Rating ITG Charts with ML

Table of Contents

Auto-Rating ITG Stamina Charts with Machine Learning

Abstract

I use machine learning to automatically rate ITG Stamina charts based on the "measure breakdown" commonly used as shorthand to describe charts. I use classical ML techniques and get fairly strong results, but I play around with sequence-to-one models anyways just for fun. I perform some visualization on how different features affect the rating, and suggest future directions this can go in. Code for this project can be found on github.

Introduction

I am a novice level ITG Stamina player. If you haven't heard of ITG Stamina, you can briefly refer to my post on it, or on Dom's youtube introduction to it. Basically, it's a 4 panel rhythm game where you have to hit a lot of notes with your feet very fast without stopping. Each song you play will have a stepchart, which is the "level" containing all of the arrows you have to hit to pass the song. Some of these stepcharts are harder than others, and you can arbitrarily change the speed of any stepchart to make it easier or harder (e.g. playing it on 1.5x speed).

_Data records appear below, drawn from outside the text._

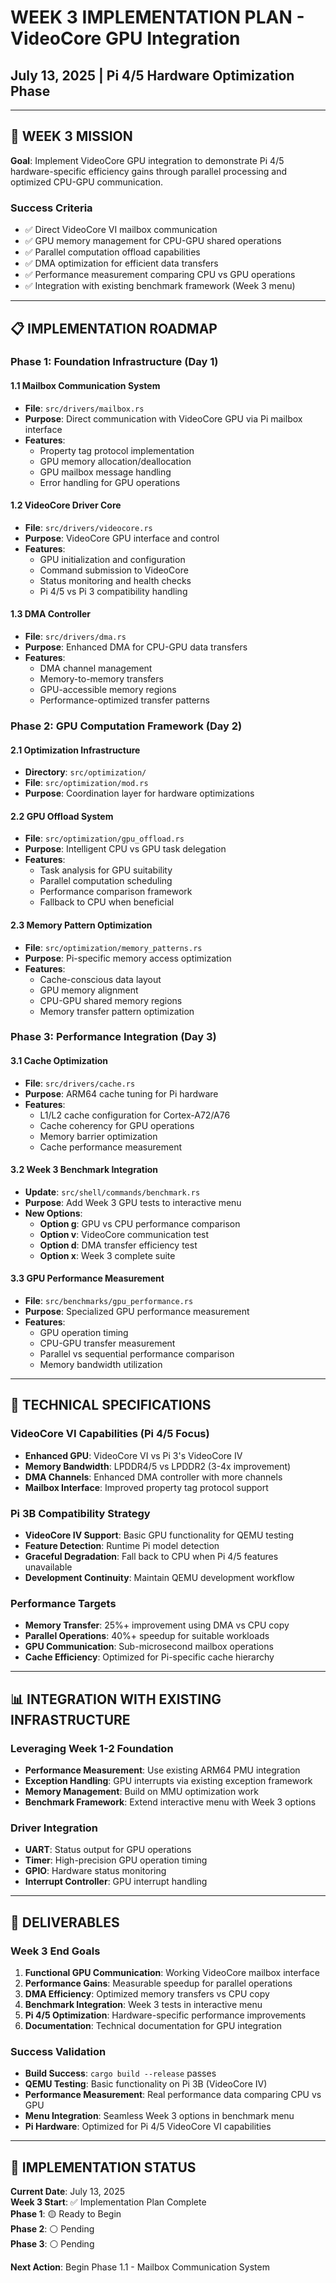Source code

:# WEEK 3 IMPLEMENTATION PLAN - VideoCore GPU Integration
## July 13, 2025 | Pi 4/5 Hardware Optimization Phase

---

## 🎯 **WEEK 3 MISSION**
**Goal**: Implement VideoCore GPU integration to demonstrate Pi 4/5 hardware-specific efficiency gains through parallel processing and optimized CPU-GPU communication.

### **Success Criteria**
- ✅ Direct VideoCore VI mailbox communication
- ✅ GPU memory management for CPU-GPU shared operations  
- ✅ Parallel computation offload capabilities
- ✅ DMA optimization for efficient data transfers
- ✅ Performance measurement comparing CPU vs GPU operations
- ✅ Integration with existing benchmark framework (Week 3 menu)

---

## 📋 **IMPLEMENTATION ROADMAP**

### **Phase 1: Foundation Infrastructure (Day 1)**
#### **1.1 Mailbox Communication System**
- **File**: `src/drivers/mailbox.rs`
- **Purpose**: Direct communication with VideoCore GPU via Pi mailbox interface
- **Features**: 
  - Property tag protocol implementation
  - GPU memory allocation/deallocation
  - GPU mailbox message handling
  - Error handling for GPU operations

#### **1.2 VideoCore Driver Core**
- **File**: `src/drivers/videocore.rs`
- **Purpose**: VideoCore GPU interface and control
- **Features**:
  - GPU initialization and configuration
  - Command submission to VideoCore
  - Status monitoring and health checks
  - Pi 4/5 vs Pi 3 compatibility handling

#### **1.3 DMA Controller**
- **File**: `src/drivers/dma.rs`
- **Purpose**: Enhanced DMA for CPU-GPU data transfers
- **Features**:
  - DMA channel management
  - Memory-to-memory transfers
  - GPU-accessible memory regions
  - Performance-optimized transfer patterns

### **Phase 2: GPU Computation Framework (Day 2)**
#### **2.1 Optimization Infrastructure**
- **Directory**: `src/optimization/`
- **File**: `src/optimization/mod.rs`
- **Purpose**: Coordination layer for hardware optimizations

#### **2.2 GPU Offload System**
- **File**: `src/optimization/gpu_offload.rs`
- **Purpose**: Intelligent CPU vs GPU task delegation
- **Features**:
  - Task analysis for GPU suitability
  - Parallel computation scheduling
  - Performance comparison framework
  - Fallback to CPU when beneficial

#### **2.3 Memory Pattern Optimization**
- **File**: `src/optimization/memory_patterns.rs`
- **Purpose**: Pi-specific memory access optimization
- **Features**:
  - Cache-conscious data layout
  - GPU memory alignment
  - CPU-GPU shared memory regions
  - Memory transfer pattern optimization

### **Phase 3: Performance Integration (Day 3)**
#### **3.1 Cache Optimization**
- **File**: `src/drivers/cache.rs`
- **Purpose**: ARM64 cache tuning for Pi hardware
- **Features**:
  - L1/L2 cache configuration for Cortex-A72/A76
  - Cache coherency for GPU operations
  - Memory barrier optimization
  - Cache performance measurement

#### **3.2 Week 3 Benchmark Integration**
- **Update**: `src/shell/commands/benchmark.rs`
- **Purpose**: Add Week 3 GPU tests to interactive menu
- **New Options**:
  - **Option g**: GPU vs CPU performance comparison
  - **Option v**: VideoCore communication test
  - **Option d**: DMA transfer efficiency test
  - **Option x**: Week 3 complete suite

#### **3.3 GPU Performance Measurement**
- **File**: `src/benchmarks/gpu_performance.rs`
- **Purpose**: Specialized GPU performance measurement
- **Features**:
  - GPU operation timing
  - CPU-GPU transfer measurement
  - Parallel vs sequential performance comparison
  - Memory bandwidth utilization

---

## 🔧 **TECHNICAL SPECIFICATIONS**

### **VideoCore VI Capabilities (Pi 4/5 Focus)**
- **Enhanced GPU**: VideoCore VI vs Pi 3's VideoCore IV
- **Memory Bandwidth**: LPDDR4/5 vs LPDDR2 (3-4x improvement)
- **DMA Channels**: Enhanced DMA controller with more channels
- **Mailbox Interface**: Improved property tag protocol support

### **Pi 3B Compatibility Strategy**
- **VideoCore IV Support**: Basic GPU functionality for QEMU testing
- **Feature Detection**: Runtime Pi model detection
- **Graceful Degradation**: Fall back to CPU when Pi 4/5 features unavailable
- **Development Continuity**: Maintain QEMU development workflow

### **Performance Targets**
- **Memory Transfer**: 25%+ improvement using DMA vs CPU copy
- **Parallel Operations**: 40%+ speedup for suitable workloads
- **GPU Communication**: Sub-microsecond mailbox operations
- **Cache Efficiency**: Optimized for Pi-specific cache hierarchy

---

## 📊 **INTEGRATION WITH EXISTING INFRASTRUCTURE**

### **Leveraging Week 1-2 Foundation**
- **Performance Measurement**: Use existing ARM64 PMU integration
- **Exception Handling**: GPU interrupts via existing exception framework
- **Memory Management**: Build on MMU optimization work
- **Benchmark Framework**: Extend interactive menu with Week 3 options

### **Driver Integration**
- **UART**: Status output for GPU operations
- **Timer**: High-precision GPU operation timing
- **GPIO**: Hardware status monitoring
- **Interrupt Controller**: GPU interrupt handling

---

## 🎯 **DELIVERABLES**

### **Week 3 End Goals**
1. **Functional GPU Communication**: Working VideoCore mailbox interface
2. **Performance Gains**: Measurable speedup for parallel operations
3. **DMA Efficiency**: Optimized memory transfers vs CPU copy
4. **Benchmark Integration**: Week 3 tests in interactive menu
5. **Pi 4/5 Optimization**: Hardware-specific performance improvements
6. **Documentation**: Technical documentation for GPU integration

### **Success Validation**
- **Build Success**: `cargo build --release` passes
- **QEMU Testing**: Basic functionality on Pi 3B (VideoCore IV)
- **Performance Measurement**: Real performance data comparing CPU vs GPU
- **Menu Integration**: Seamless Week 3 options in benchmark menu
- **Pi Hardware**: Optimized for Pi 4/5 VideoCore VI capabilities

---

## 🚀 **IMPLEMENTATION STATUS**

**Current Date**: July 13, 2025  
**Week 3 Start**: ✅ Implementation Plan Complete  
**Phase 1**: 🟡 Ready to Begin  
**Phase 2**: ⚪ Pending  
**Phase 3**: ⚪ Pending  

**Next Action**: Begin Phase 1.1 - Mailbox Communication System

The way these charts are rated is pretty arbitrary, and there are common complaints that the ratings don't make a lot of sense. Ratings are often pretty controversial, and charts get rerated all of the time based on people deciding they are too easy or too hard to be a certain rating. Generally speaking, though, rating charts is not that hard, and it's very rare for a chart to be misrated by an extreme amount (e.g. two block levels). Chart ratings are a bit like "V" grades in bouldering, where sometimes problems are a little hard or "soft" (i.e. easy) for their assigned grade, and the grades get more fuzzy as you get harder and harder, but generally the jump between grade to grade is pretty large.

What separates bouldering grades from stepchart grades is that bouldering is a judgment on the complicated-to-describe task of moving varied body types through a 3D environment with various moves, whereas stepcharts are easy to tokenize into sentence-long discriptions about what the "moves" are. This is because stamina players use something called breakdown notation in order to describe the difficulty of a chart.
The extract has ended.